I have a undirected graph which is connected. How could it be made biconnected adding minimum number of edges?
I tried searching online for this particular algorithm and also tried thinking myself but couldn't figure out anything. Pseudocode would be great. Thanks!
Search for a minimum cut: if it's equal to 2, you're good, if it's 1 - add an edge between the two sides of the cut. Rinse and repeat.
Your problem is known as the biconnectivity augmentation problem. The computational complexity varies according to type of graph (edge weighted, unweighted, directed, undirected). I believe for undirected graphs it is O(V+E) which is pretty nice. However, the algorithm appears to be quite complicated. If you don't really care about the absolute minimum number of additional edges, you can find the biconnected components fairly easily and just add one extra edge (say in a star pattern) for each biconnected component minus the center of the star. There are still some conditions on adding the edges. See http://www.cs.utexas.edu/~vlr/papers/bi_aug.ps for a discussion. I'm sure there are more up-to-date references but it's hard to find detail for this problem.

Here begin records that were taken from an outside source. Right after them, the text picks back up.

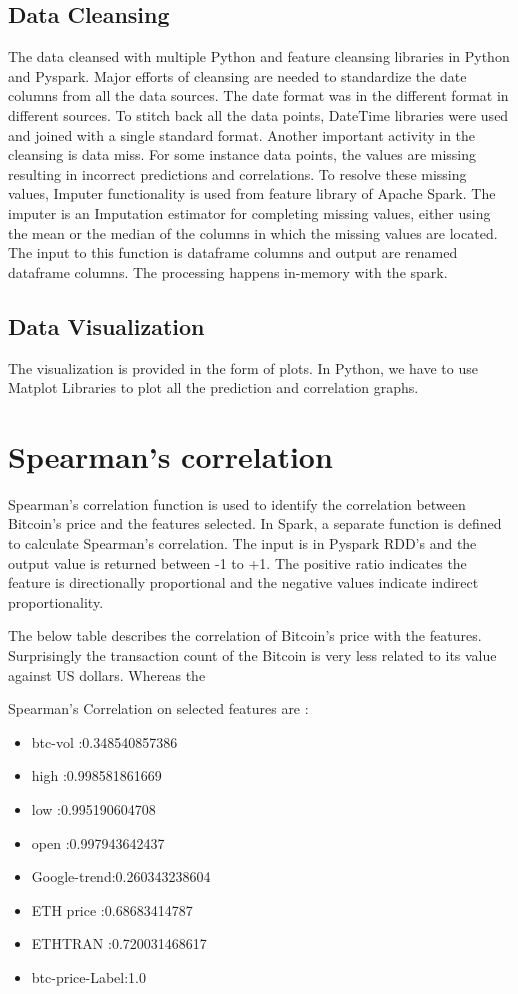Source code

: \documentclass[sigconf]{acmart}
\begin{document}
\subsection{Data Cleansing}
The data cleansed with multiple Python and feature cleansing libraries in Python and Pyspark. Major efforts of cleansing are needed to standardize the date columns from all the data sources. The date format was in the different format in different sources. To stitch back all the data points, DateTime libraries were used and joined with a single standard format. Another important activity in the cleansing is data miss. For some instance data points, the values are missing resulting in incorrect predictions and correlations. To resolve these missing values, Imputer\cite{imputer:online} functionality is used from feature library of Apache Spark. The imputer is an Imputation estimator for completing missing values, either using the mean or the median of the columns in which the missing values are located. The input to this function is dataframe columns and output are renamed dataframe columns. The processing happens in-memory with the spark.

\subsection{Data Visualization}
The visualization is provided in the form of plots. In Python, we have to use Matplot Libraries to plot all the prediction and correlation graphs.


\section{Spearman's correlation}
Spearman's correlation function is used to identify the correlation between Bitcoin's price and the features selected. In Spark, a separate function is defined to calculate Spearman's correlation. The input is in Pyspark RDD's and the output value is returned between -1 to +1. The positive ratio indicates the feature is directionally proportional and the negative values indicate indirect proportionality.

The below table describes the correlation of Bitcoin's price with the features. Surprisingly the transaction count of the Bitcoin is very less related to its value against US dollars. Whereas the

Spearman's Correlation on selected features are :
\begin{itemize}
\item btc-vol     :0.348540857386 
\item high        :0.998581861669 
\item low         :0.995190604708 
\item open        :0.997943642437  
\item Google-trend:0.260343238604  
\item ETH price   :0.68683414787  
\item ETHTRAN     :0.720031468617
\item btc-price-Label:1.0 
\end{itemize}
\end{document}
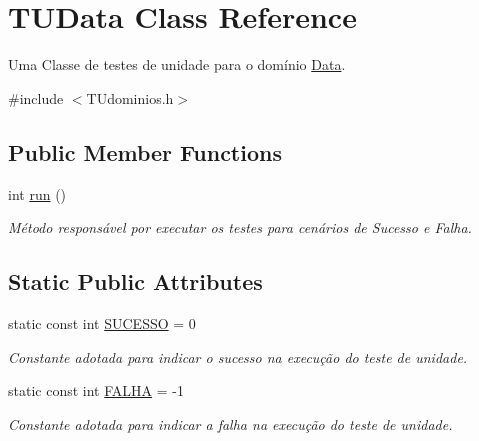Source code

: \hypertarget{classTUData}{}\section{T\+U\+Data Class Reference}
\label{classTUData}


Uma Classe de testes de unidade para o domínio \hyperlink{classData}{Data}.  




{\ttfamily \#include $<$T\+Udominios.\+h$>$}

\subsection*{Public Member Functions}
\begin{DoxyCompactItemize}
\item 
int \hyperlink{classTUData_a4fd95b821fa6d55bdc82be6f3a3cbef2}{run} ()
\begin{DoxyCompactList}\small\item\em Método responsável por executar os testes para cenários de Sucesso e Falha. \end{DoxyCompactList}\end{DoxyCompactItemize}
\subsection*{Static Public Attributes}
\begin{DoxyCompactItemize}
\item 
\mbox{\label{classTUData_a59be2c38007b733030111a5aadfb4517}} 
static const int \hyperlink{classTUData_a59be2c38007b733030111a5aadfb4517}{S\+U\+C\+E\+S\+SO} = 0
\begin{DoxyCompactList}\small\item\em Constante adotada para indicar o sucesso na execução do teste de unidade. \end{DoxyCompactList}\item 
\mbox{\label{classTUData_a691cfac8c7fc4b3da149ef868de44f35}} 
static const int \hyperlink{classTUData_a691cfac8c7fc4b3da149ef868de44f35}{F\+A\+L\+HA} = -\/1
\begin{DoxyCompactList}\small\item\em Constante adotada para indicar a falha na execução do teste de unidade. \end{DoxyCompactList}\end{DoxyCompactItemize}


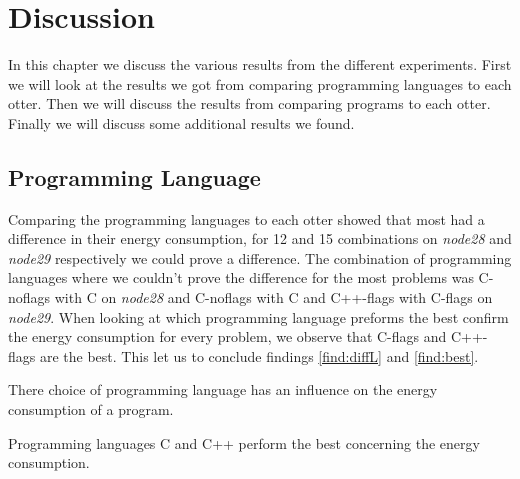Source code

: \chapter{Discussion}
\label{ch:discussion}
In this chapter we discuss the various results from the different experiments. First we will look at the results we got from comparing programming languages to each otter. Then we will discuss the results from comparing programs to each otter. Finally we will discuss some additional results we found.



\section{Programming Language}
Comparing the programming languages to each otter showed that most had a difference in their energy consumption, for 12 and 15 combinations on \textit{node28} and \textit{node29} respectively we could prove a difference. The combination of programming languages where we couldn't prove the difference for the most problems was C-noflags with C on \textit{node28} and C-noflags with C and C++-flags with C-flags on \textit{node29}. When looking at which programming language preforms the best confirm the energy consumption for every problem, we observe that C-flags and C++-flags are the best. This let us to conclude findings \ref{find:diffL} and \ref{find:best}.\\

\begin{finding}
	There choice of programming language has an influence on the energy consumption of a program.
	\label{find:diffL}
\end{finding}

\begin{finding}
	Programming languages C and C++ perform the best concerning the energy consumption.
	\label{find:best}
\end{finding}

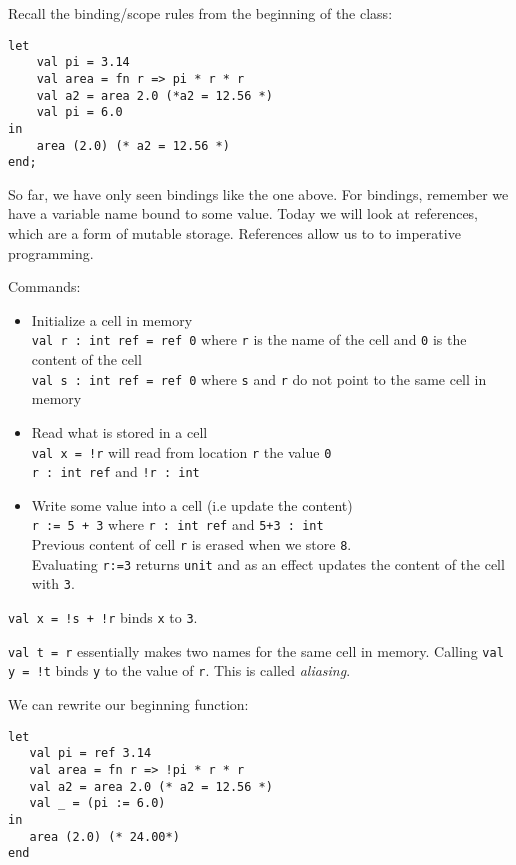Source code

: \documentclass[11pt]{article}
\begin{document}
Recall the binding/scope rules from the beginning of the class:
\begin{verbatim}
let 
    val pi = 3.14
    val area = fn r => pi * r * r
    val a2 = area 2.0 (*a2 = 12.56 *)
    val pi = 6.0
in
    area (2.0) (* a2 = 12.56 *)
end;
\end{verbatim}

So far, we have only seen bindings like the one above. For bindings, remember we have a variable name bound to some value.
Today we will look at references, which are a form of mutable storage. References allow us to to imperative programming.

Commands:
\begin{itemize}
    \item Initialize a cell in memory \\
            \verb~val r : int ref = ref 0~ where \verb~r~ is the name of the cell and \verb~0~ is the content of the cell \\
            \verb~val s : int ref = ref 0~ where \verb~s~ and \verb~r~ do not point to the same cell in memory
    \item Read what is stored in a cell \\
            \verb~val x = !r~ will read from location \verb~r~ the value \verb~0~ \\
            \verb~r : int ref~ and \verb~!r : int~
    \item Write some value into a cell (i.e update the content) \\
            \verb~r := 5 + 3~ where \verb~r : int ref~ and \verb~5+3 : int~ \\
            Previous content of cell \verb~r~ is erased when we store \verb~8~. \\
            Evaluating \verb~r:=3~ returns \verb~unit~ and as an effect updates the content of the cell with \verb~3~.
\end{itemize}

\verb~val x = !s + !r~ binds \verb~x~ to \verb~3~.

\verb~val t = r~ essentially makes two names for the same cell in memory. Calling \verb~val y = !t~ binds \verb~y~ to the value of \verb~r~. This is called \emph{aliasing}.

We can rewrite our beginning function:
\begin{verbatim}
let
   val pi = ref 3.14
   val area = fn r => !pi * r * r
   val a2 = area 2.0 (* a2 = 12.56 *)
   val _ = (pi := 6.0)
in
   area (2.0) (* 24.00*)
end
\end{verbatim}
\end{document}

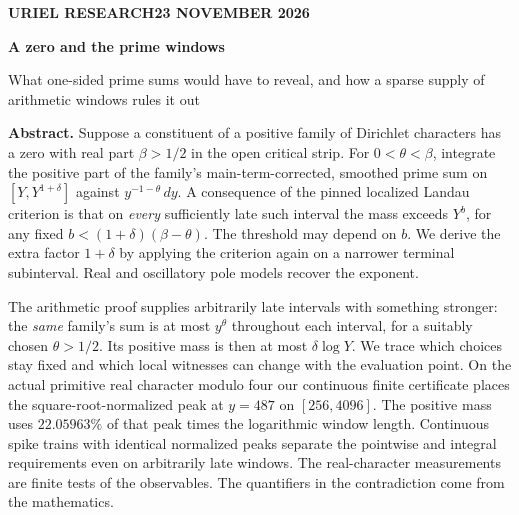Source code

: \documentclass[12pt,letterpaper]{article}
\begin{document}
\thispagestyle{plain}
{\sffamily\small\bfseries\color{accent}URIEL RESEARCH\hfill 23 NOVEMBER 2026}\par\vspace{14pt}
{\Huge\bfseries\color{ink}A zero and the prime windows\par}\vspace{6pt}
{\Large\color{muted}What one-sided prime sums would have to reveal, and how a sparse supply of arithmetic windows rules it out\par}\vspace{13pt}
\textbf{Abstract.} Suppose a constituent of a positive family of Dirichlet characters has a zero with real part \(\beta>1/2\) in the open critical strip. For \(0<\theta<\beta\), integrate the positive part of the family's main-term-corrected, smoothed prime sum on \([Y,Y^{1+\delta}]\) against \(y^{-1-\theta}\,dy\). A consequence of the pinned localized Landau criterion is that on \emph{every} sufficiently late such interval the mass exceeds \(Y^b\), for any fixed \(b<(1+\delta)(\beta-\theta)\). The threshold may depend on \(b\). We derive the extra factor \(1+\delta\) by applying the criterion again on a narrower terminal subinterval. Real and oscillatory pole models recover the exponent.

The arithmetic proof supplies arbitrarily late intervals with something stronger: the \emph{same} family's sum is at most \(y^\theta\) throughout each interval, for a suitably chosen \(\theta>1/2\). Its positive mass is then at most \(\delta\log Y\). We trace which choices stay fixed and which local witnesses can change with the evaluation point. On the actual primitive real character modulo four our continuous finite certificate places the square-root-normalized peak at \(y=487\) on \([256,4096]\). The positive mass uses \(22.05963\%\) of that peak times the logarithmic window length. Continuous spike trains with identical normalized peaks separate the pointwise and integral requirements even on arbitrarily late windows. The real-character measurements are finite tests of the observables. The quantifiers in the contradiction come from the mathematics.
\end{document}
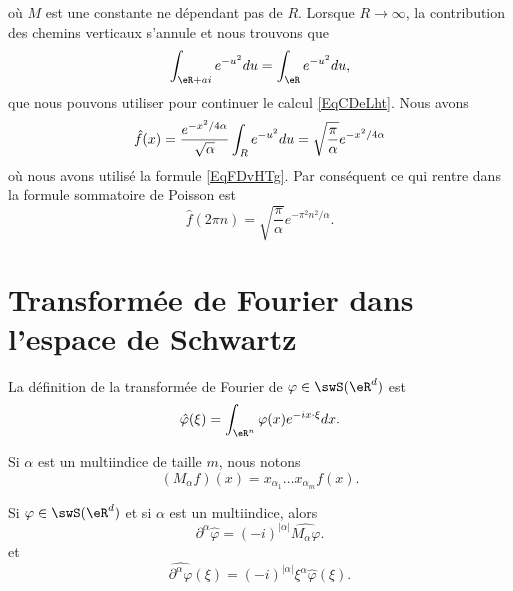 \begin{example}
\begin{equation}
    \end{equation}
    où \( M\) est une constante ne dépendant pas de \( R\). Lorsque \( R\to \infty\), la contribution des chemins verticaux s'annule et nous trouvons que
    \begin{equation}    \label{EqjrNxLr}
        \int_{\eR+ai} e^{-u^2}du=\int_{\eR} e^{-u^2}du,
    \end{equation}
    que nous pouvons utiliser pour continuer le calcul \eqref{EqCDeLht}. Nous avons
    \begin{equation}
        \hat f(x)= \frac{ e^{-x^2/4\alpha}}{\sqrt{\alpha}}\int_{R} e^{-u^2}du\\
            =\sqrt{\frac{ \pi }{ \alpha }} e^{-x^2/4\alpha}
    \end{equation}
    où nous avons utilisé la formule \eqref{EqFDvHTg}. Par conséquent ce qui rentre dans la formule sommatoire de Poisson est
    \begin{equation}
        \hat f(2\pi n)=\sqrt{\frac{ \pi }{ \alpha }} e^{-\pi^2 n^2/\alpha}.
    \end{equation}
\end{example}

\section{Transformée de Fourier dans l'espace de Schwartz}

La définition de la transformée de Fourier de \( \varphi\in\swS(\eR^d)\) est
\begin{equation}
    \hat  \varphi(\xi)=\int_{\eR^n}\varphi(x) e^{-ix\cdot \xi}dx.
\end{equation}

Si \( \alpha\) est un multiindice de taille \( m\), nous notons
\begin{equation}
    (M_{\alpha}f)(x)=x_{\alpha_1}\ldots x_{\alpha_m}f(x).
\end{equation}

\begin{lemma}   \label{LemQPVQjCx}
    Si \( \varphi\in\swS(\eR^d)\) et si \( \alpha\) est un multiindice, alors
    \begin{equation}
        \partial^{\alpha}\hat\varphi=(-i)^{| \alpha |}\widehat{M_{\alpha}\varphi}.
    \end{equation}
    et
    \begin{equation}
        \widehat{\partial^{\alpha}\varphi}(\xi)=(-i)^{| \alpha |}\xi^{\alpha}\hat\varphi(\xi).
    \end{equation}
\end{lemma}

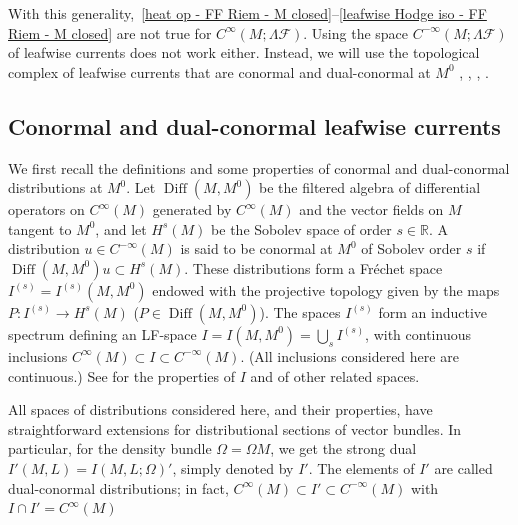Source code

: \documentclass{memo-l}
\theoremstyle{plain}
\theoremstyle{definition}
\theoremstyle{remark}
\newcommand{\R}{\mathbb{R}}
\newcommand{\FF}{\mathcal{F}}
\newcommand{\Diff}{\operatorname{Diff}}
\numberwithin{section}{chapter}
\numberwithin{equation}{section}%
\begin{document}
With this generality,~\eqref{heat op - FF Riem - M closed}--\eqref{leafwise Hodge iso - FF Riem - M closed} are not true for $C^\infty(M;\Lambda\FF)$. Using the space $C^{-\infty}(M;\Lambda\FF)$ of leafwise currents does not work either. Instead, we will use the topological complex of leafwise currents that are conormal and dual-conormal at $M^0$ \cite{KohnNirenberg1965,Hormander1971}, \cite[Section~18.2]{Hormander1985-III}, \cite[Chapters~4 and~6]{Melrose1996}, \cite{AlvKordyLeichtnam-conormal}.


\subsection{Conormal and dual-conormal leafwise currents}
\label{ss: general - conormal and dual-conormal leafwise currents}

We first recall the definitions and some properties of conormal and dual-conormal distributions at $M^0$. Let $\Diff(M,M^0)$ be the filtered algebra of differential operators on $C^\infty(M)$ generated by $C^\infty(M)$ and the vector fields on $M$ tangent to $M^0$, and let $H^s(M)$ be the Sobolev space of order $s\in\R$. A distribution $u\in C^{-\infty}(M)$ is said to be conormal at $M^0$ of Sobolev order $s$ if $\Diff(M,M^0)u\subset H^s(M)$. These distributions form a Fr\'echet space $I^{(s)}=I^{(s)}(M,M^0)$ endowed with the projective topology given by the maps $P:I^{(s)}\to H^s(M)$ ($P\in\Diff(M,M^0)$). The spaces $I^{(s)}$ form an inductive spectrum defining an LF-space $I=I(M,M^0)=\bigcup_sI^{(s)}$, with continuous inclusions $C^\infty(M)\subset I\subset C^{-\infty}(M)$. (All inclusions considered here are continuous.) See \cite{AlvKordyLeichtnam-conormal} for the properties of $I$ and of other related spaces.

All spaces of distributions considered here, and their properties, have straightforward extensions for distributional sections of vector bundles.  In particular, for the density bundle $\Omega=\Omega M$, we get the strong dual $I'(M,L)=I(M,L;\Omega)'$, simply denoted by $I'$. The elements of $I'$ are called dual-conormal distributions; in fact, $C^\infty(M)\subset I'\subset C^{-\infty}(M)$ with $I\cap I'=C^\infty(M)$
\end{document}
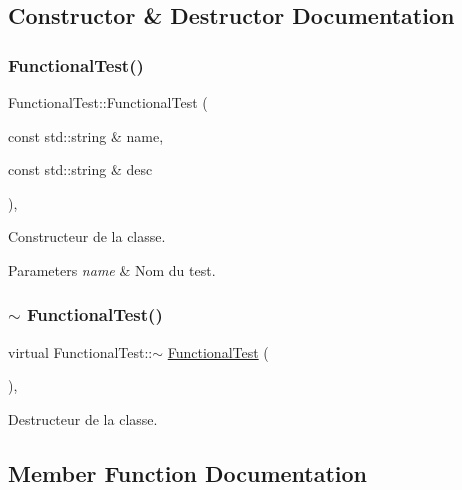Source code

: \subsection{Constructor \& Destructor Documentation}
\mbox{\label{classFunctionalTest_a2a6a15ddfbeb221b6eedc486138504c3}} 
\subsubsection{\texorpdfstring{Functional\+Test()}{FunctionalTest()}}
{\footnotesize\ttfamily Functional\+Test\+::\+Functional\+Test (\begin{DoxyParamCaption}\item[{const std\+::string \&}]{name,  }\item[{const std\+::string \&}]{desc }\end{DoxyParamCaption})\hspace{0.3cm}{\ttfamily [inline]}, {\ttfamily [protected]}}



Constructeur de la classe. 


\begin{DoxyParams}{Parameters}
{\em name} & Nom du test. \\
\hline
\end{DoxyParams}
\mbox{\label{classFunctionalTest_ab3207865c4ba2087ae1611ca92da07d7}} 
\subsubsection{\texorpdfstring{$\sim$ Functional\+Test()}{~ FunctionalTest()}}
{\footnotesize\ttfamily virtual Functional\+Test\+::$\sim$ \hyperlink{classFunctionalTest}{Functional\+Test} (\begin{DoxyParamCaption}{ }\end{DoxyParamCaption})\hspace{0.3cm}{\ttfamily [inline]}, {\ttfamily [virtual]}}

Destructeur de la classe. 

\subsection{Member Function Documentation}
\mbox{\label{classFunctionalTest_a7b310fa513c607660bf445cc36959eac}}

I have also found the reference "Simpler and faster biconnectivity augmentation" by Tsan-sheng Hsu, Journal of Algorithms 45, 1, October 2002, pages 55-71. The author characterizes his approach as "very simple". The pseudocode is below.
Input: A graph G = (V , E);
Output: A smallest set of edges aug2(G) such that G ∪ aug2(G) is biconnected;
1. If G has less than 3 vertices or is biconnected, then return ∅.
2. If G is disconnected, then apply Fact 3.2 to find a set of edges E1 such that G ∪ E1 is connected;
otherwise, let E1 = ∅.
3. Find a vertex r in blk2(G ∪ E1) such that blk2(G ∪ E1) rooted at r is normalized.
4. If r is a b-node, then do the following:
(a) Apply Lemma 3.4 on G ∪ E1 to find a set of edges E2.
(b) Return E1 ∪ E2.
5. If r is a c-node, then do the following:
(a) If G ∪ E1 is not balanced, then apply Fact 3.6 on G ∪ E1 to find a set of edges E3 such that
G ∪ E1 ∪ E3 is balanced; otherwise, let E3 = ∅.
(b) Root blk2(G ∪ E1 ∪ E3) at r.
(c) Apply Lemma 3.9 on G ∪ E1 ∪ E3 to find a set of edges E4.
(d) Return E1 ∪ E3 ∪ E4.
Sadly, in order to use it, you need to know all the definitions (b-node, c-node, blk2, Fact 3.6, etc., etc.). Perhaps you can find an implementation somewhere now that you have some keywords.